- INPUT MATERIAL:
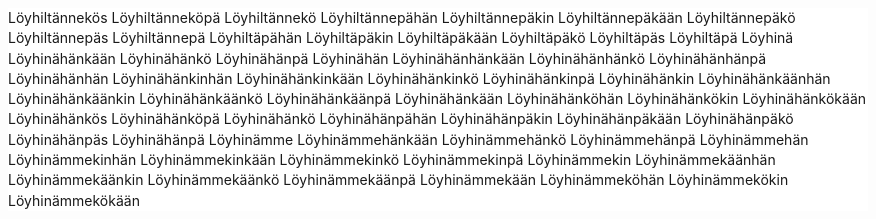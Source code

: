 Löyhiltännekös
Löyhiltänneköpä
Löyhiltännekö
Löyhiltännepähän
Löyhiltännepäkin
Löyhiltännepäkään
Löyhiltännepäkö
Löyhiltännepäs
Löyhiltännepä
Löyhiltäpähän
Löyhiltäpäkin
Löyhiltäpäkään
Löyhiltäpäkö
Löyhiltäpäs
Löyhiltäpä
Löyhinä
Löyhinähänkään
Löyhinähänkö
Löyhinähänpä
Löyhinähän
Löyhinähänhänkään
Löyhinähänhänkö
Löyhinähänhänpä
Löyhinähänhän
Löyhinähänkinhän
Löyhinähänkinkään
Löyhinähänkinkö
Löyhinähänkinpä
Löyhinähänkin
Löyhinähänkäänhän
Löyhinähänkäänkin
Löyhinähänkäänkö
Löyhinähänkäänpä
Löyhinähänkään
Löyhinähänköhän
Löyhinähänkökin
Löyhinähänkökään
Löyhinähänkös
Löyhinähänköpä
Löyhinähänkö
Löyhinähänpähän
Löyhinähänpäkin
Löyhinähänpäkään
Löyhinähänpäkö
Löyhinähänpäs
Löyhinähänpä
Löyhinämme
Löyhinämmehänkään
Löyhinämmehänkö
Löyhinämmehänpä
Löyhinämmehän
Löyhinämmekinhän
Löyhinämmekinkään
Löyhinämmekinkö
Löyhinämmekinpä
Löyhinämmekin
Löyhinämmekäänhän
Löyhinämmekäänkin
Löyhinämmekäänkö
Löyhinämmekäänpä
Löyhinämmekään
Löyhinämmeköhän
Löyhinämmekökin
Löyhinämmekökään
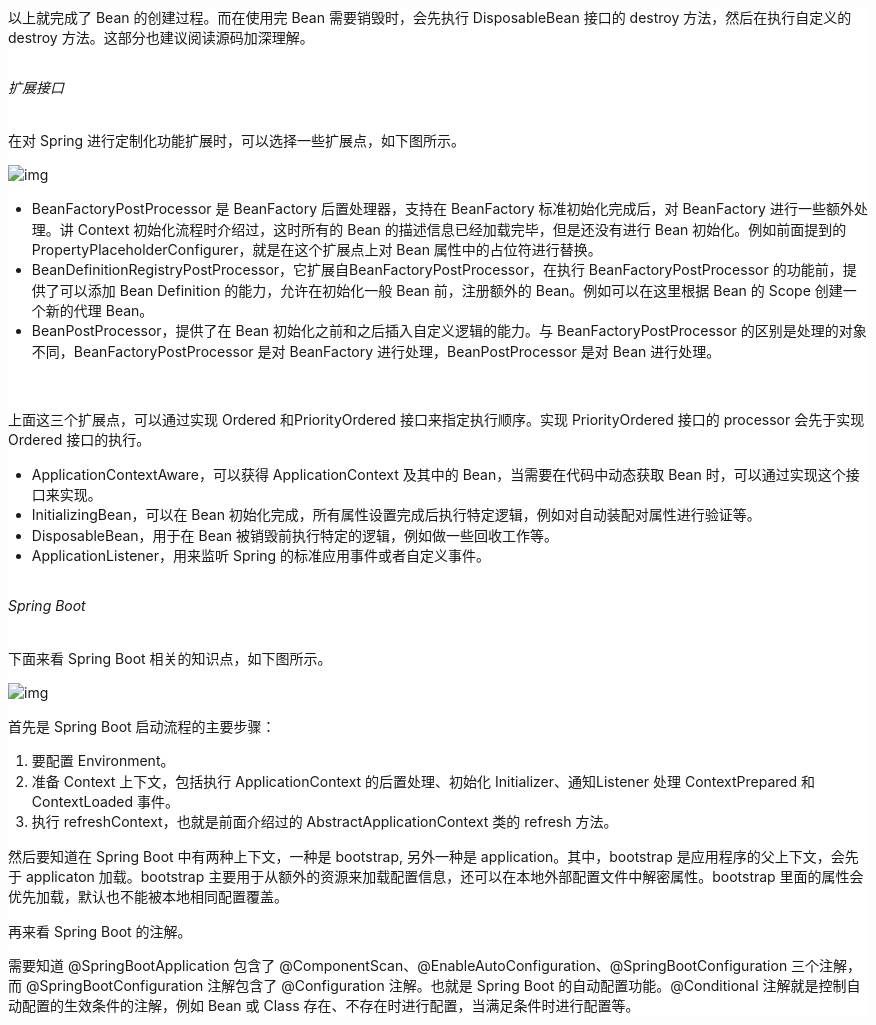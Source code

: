 

以上就完成了 Bean 的创建过程。而在使用完 Bean 需要销毁时，会先执行 DisposableBean 接口的 destroy 方法，然后在执行自定义的 destroy 方法。这部分也建议阅读源码加深理解。

## 

###### 扩展接口

在对 Spring 进行定制化功能扩展时，可以选择一些扩展点，如下图所示。



![img](http://s0.lgstatic.com/i/image2/M01/8A/E6/CgotOV14puyAOsrSAAB6eiNuRJY924.png)

- BeanFactoryPostProcessor 是 BeanFactory 后置处理器，支持在 BeanFactory 标准初始化完成后，对 BeanFactory 进行一些额外处理。讲 Context 初始化流程时介绍过，这时所有的 Bean 的描述信息已经加载完毕，但是还没有进行 Bean 初始化。例如前面提到的 PropertyPlaceholderConfigurer，就是在这个扩展点上对 Bean 属性中的占位符进行替换。
- BeanDefinitionRegistryPostProcessor，它扩展自BeanFactoryPostProcessor，在执行 BeanFactoryPostProcessor 的功能前，提供了可以添加 Bean Definition 的能力，允许在初始化一般 Bean 前，注册额外的 Bean。例如可以在这里根据 Bean 的 Scope 创建一个新的代理 Bean。
- BeanPostProcessor，提供了在 Bean 初始化之前和之后插入自定义逻辑的能力。与 BeanFactoryPostProcessor 的区别是处理的对象不同，BeanFactoryPostProcessor 是对 BeanFactory 进行处理，BeanPostProcessor 是对 Bean 进行处理。

​    

上面这三个扩展点，可以通过实现 Ordered  和PriorityOrdered 接口来指定执行顺序。实现 PriorityOrdered 接口的 processor 会先于实现 Ordered 接口的执行。

- ApplicationContextAware，可以获得 ApplicationContext 及其中的 Bean，当需要在代码中动态获取 Bean 时，可以通过实现这个接口来实现。
- InitializingBean，可以在 Bean 初始化完成，所有属性设置完成后执行特定逻辑，例如对自动装配对属性进行验证等。
- DisposableBean，用于在 Bean 被销毁前执行特定的逻辑，例如做一些回收工作等。
- ApplicationListener，用来监听 Spring 的标准应用事件或者自定义事件。

## 

###### Spring Boot

下面来看 Spring Boot 相关的知识点，如下图所示。



![img](http://s0.lgstatic.com/i/image2/M01/8A/C6/CgoB5l14puyAX-52AAFrldgEgbY662.png)   

首先是 Spring Boot 启动流程的主要步骤：

1. 要配置 Environment。
2. 准备 Context 上下文，包括执行 ApplicationContext 的后置处理、初始化 Initializer、通知Listener 处理 ContextPrepared 和 ContextLoaded 事件。
3. 执行 refreshContext，也就是前面介绍过的 AbstractApplicationContext 类的 refresh 方法。



然后要知道在 Spring Boot 中有两种上下文，一种是 bootstrap, 另外一种是 application。其中，bootstrap 是应用程序的父上下文，会先于 applicaton 加载。bootstrap 主要用于从额外的资源来加载配置信息，还可以在本地外部配置文件中解密属性。bootstrap 里面的属性会优先加载，默认也不能被本地相同配置覆盖。

 

再来看 Spring Boot 的注解。



需要知道 @SpringBootApplication 包含了 @ComponentScan、@EnableAutoConfiguration、@SpringBootConfiguration 三个注解，而  @SpringBootConfiguration 注解包含了 @Configuration 注解。也就是 Spring Boot 的自动配置功能。@Conditional 注解就是控制自动配置的生效条件的注解，例如 Bean 或 Class 存在、不存在时进行配置，当满足条件时进行配置等。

- ASSIGNMENT:
In the copy, each entry above must match exactly, and no picture may be carried over.

- TASK ANSWER:
Source code

: Löyhiltännekös
Löyhiltänneköpä
Löyhiltännekö
Löyhiltännepähän
Löyhiltännepäkin
Löyhiltännepäkään
Löyhiltännepäkö
Löyhiltännepäs
Löyhiltännepä
Löyhiltäpähän
Löyhiltäpäkin
Löyhiltäpäkään
Löyhiltäpäkö
Löyhiltäpäs
Löyhiltäpä
Löyhinä
Löyhinähänkään
Löyhinähänkö
Löyhinähänpä
Löyhinähän
Löyhinähänhänkään
Löyhinähänhänkö
Löyhinähänhänpä
Löyhinähänhän
Löyhinähänkinhän
Löyhinähänkinkään
Löyhinähänkinkö
Löyhinähänkinpä
Löyhinähänkin
Löyhinähänkäänhän
Löyhinähänkäänkin
Löyhinähänkäänkö
Löyhinähänkäänpä
Löyhinähänkään
Löyhinähänköhän
Löyhinähänkökin
Löyhinähänkökään
Löyhinähänkös
Löyhinähänköpä
Löyhinähänkö
Löyhinähänpähän
Löyhinähänpäkin
Löyhinähänpäkään
Löyhinähänpäkö
Löyhinähänpäs
Löyhinähänpä
Löyhinämme
Löyhinämmehänkään
Löyhinämmehänkö
Löyhinämmehänpä
Löyhinämmehän
Löyhinämmekinhän
Löyhinämmekinkään
Löyhinämmekinkö
Löyhinämmekinpä
Löyhinämmekin
Löyhinämmekäänhän
Löyhinämmekäänkin
Löyhinämmekäänkö
Löyhinämmekäänpä
Löyhinämmekään
Löyhinämmeköhän
Löyhinämmekökin
Löyhinämmekökään
Source code

: 

以上就完成了 Bean 的创建过程。而在使用完 Bean 需要销毁时，会先执行 DisposableBean 接口的 destroy 方法，然后在执行自定义的 destroy 方法。这部分也建议阅读源码加深理解。

## 

###### 扩展接口

在对 Spring 进行定制化功能扩展时，可以选择一些扩展点，如下图所示。



![img](http://s0.lgstatic.com/i/image2/M01/8A/E6/CgotOV14puyAOsrSAAB6eiNuRJY924.png)

- BeanFactoryPostProcessor 是 BeanFactory 后置处理器，支持在 BeanFactory 标准初始化完成后，对 BeanFactory 进行一些额外处理。讲 Context 初始化流程时介绍过，这时所有的 Bean 的描述信息已经加载完毕，但是还没有进行 Bean 初始化。例如前面提到的 PropertyPlaceholderConfigurer，就是在这个扩展点上对 Bean 属性中的占位符进行替换。
- BeanDefinitionRegistryPostProcessor，它扩展自BeanFactoryPostProcessor，在执行 BeanFactoryPostProcessor 的功能前，提供了可以添加 Bean Definition 的能力，允许在初始化一般 Bean 前，注册额外的 Bean。例如可以在这里根据 Bean 的 Scope 创建一个新的代理 Bean。
- BeanPostProcessor，提供了在 Bean 初始化之前和之后插入自定义逻辑的能力。与 BeanFactoryPostProcessor 的区别是处理的对象不同，BeanFactoryPostProcessor 是对 BeanFactory 进行处理，BeanPostProcessor 是对 Bean 进行处理。

​    

上面这三个扩展点，可以通过实现 Ordered  和PriorityOrdered 接口来指定执行顺序。实现 PriorityOrdered 接口的 processor 会先于实现 Ordered 接口的执行。

- ApplicationContextAware，可以获得 ApplicationContext 及其中的 Bean，当需要在代码中动态获取 Bean 时，可以通过实现这个接口来实现。
- InitializingBean，可以在 Bean 初始化完成，所有属性设置完成后执行特定逻辑，例如对自动装配对属性进行验证等。
- DisposableBean，用于在 Bean 被销毁前执行特定的逻辑，例如做一些回收工作等。
- ApplicationListener，用来监听 Spring 的标准应用事件或者自定义事件。

## 

###### Spring Boot

下面来看 Spring Boot 相关的知识点，如下图所示。



![img](http://s0.lgstatic.com/i/image2/M01/8A/C6/CgoB5l14puyAX-52AAFrldgEgbY662.png)   

首先是 Spring Boot 启动流程的主要步骤：

1. 要配置 Environment。
2. 准备 Context 上下文，包括执行 ApplicationContext 的后置处理、初始化 Initializer、通知Listener 处理 ContextPrepared 和 ContextLoaded 事件。
3. 执行 refreshContext，也就是前面介绍过的 AbstractApplicationContext 类的 refresh 方法。



然后要知道在 Spring Boot 中有两种上下文，一种是 bootstrap, 另外一种是 application。其中，bootstrap 是应用程序的父上下文，会先于 applicaton 加载。bootstrap 主要用于从额外的资源来加载配置信息，还可以在本地外部配置文件中解密属性。bootstrap 里面的属性会优先加载，默认也不能被本地相同配置覆盖。

 

再来看 Spring Boot 的注解。



需要知道 @SpringBootApplication 包含了 @ComponentScan、@EnableAutoConfiguration、@SpringBootConfiguration 三个注解，而  @SpringBootConfiguration 注解包含了 @Configuration 注解。也就是 Spring Boot 的自动配置功能。@Conditional 注解就是控制自动配置的生效条件的注解，例如 Bean 或 Class 存在、不存在时进行配置，当满足条件时进行配置等。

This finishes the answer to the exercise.